This erudite volume presents an interpretation of property formation across three colonial regions: New Spain, New England, and New France. Greer proposes an innovative approach: he argues that preconquest and colonial indigenous societies in the Americas possessed fluid and highly precise notions of property, and that these concepts were not replaced by European property formation in a linear or systematic fashion. The volume explores the intricacies of property formation in part 1, devoted to a careful comparison of New Spain, New England, and New France. These three chapters are the volume's center of gravity. As for New Spain, the volume is on solid ground in Greer's discussion of Nahua society regarding encomiendas, the tributary economy, and the transition to indigenous forms of local rulership, or cacicazgo. Greer introduces Nahua terminology for various forms of property and emphasizes the principle of inalienability that tied Nahua property to the altepetl (ethnic state) and its subdivisions, but also notes the expansion of settler lands at the expense of Natives and the formalization of land titles through composiciones.

In New France, Greer argues, two feudal property regimes predominated—property held en fief in a property chain leading back to the king, and censive tenure, for which beneficiaries paid a small annual sum. The payment of these sums made the land regime rely on contractual documents, and seigneurial demands, initially timid, grew with time. Indigenous nations such as the Wyandot (Huron) and Haudenosaunee (Iroquois) formalized their land rights in fief form. Finally, regarding New England, the book notes the legal fiction at the heart of royal land charters: territory was doled out as if it already were under the political control of the English ruler. Settler property formation responded to family needs, and townships profited from the dispossession of Native land, which was framed by epidemics, wars, and indigenous territorial disintegration.

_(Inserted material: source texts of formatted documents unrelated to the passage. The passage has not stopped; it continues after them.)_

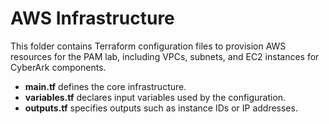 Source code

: # AWS Infrastructure

This folder contains Terraform configuration files to provision AWS resources for the PAM lab, including VPCs, subnets, and EC2 instances for CyberArk components.

- **main.tf** defines the core infrastructure.
- **variables.tf** declares input variables used by the configuration.
- **outputs.tf** specifies outputs such as instance IDs or IP addresses.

Part 2 surveys how land became a colonial dominion. An initial chapter presents an agile comparative history of the creation of a colonial commons, where land, following John Locke, was subject to enclosure and commodification—but also to the “ungulate invasion” of cattle and the regulation of pasture lands. Greer then addresses the “cartographic revolution” that transformed colonial mapmaking and introduced novel measurement modes and technology, such as theodolites and chains, before turning to survey methods, which helpfully touch upon the Mexica mathematics of an early tributary census, the Codex Vergara. The volume concludes with a closely argued coda that demonstrates the relevance of Greer's comparisons for an understanding of the plethora of dispossessive forces that accursed indigenous societies in the nineteenth and early twentieth centuries: distinct territorial dynamics in Upper and Lower Canada, liberal land reforms in Mexico, and the US reservation system. In Lower Canada and Quebec, English law was enforced after the defeat of the French colonial project, in spite of pushback from First Nations. In the United States, the monetization of preemption rights led to a “property revolution” that hinged on dispossession and led to the genocide of indigenous communities. In New Spain, the ersatz emancipation of Indians as Mexican citizens proclaimed by liberals preceded the disenfranchisement of rural communities that followed Reforma Laws, paradoxically championed by a Zapotec president, Benito Juárez.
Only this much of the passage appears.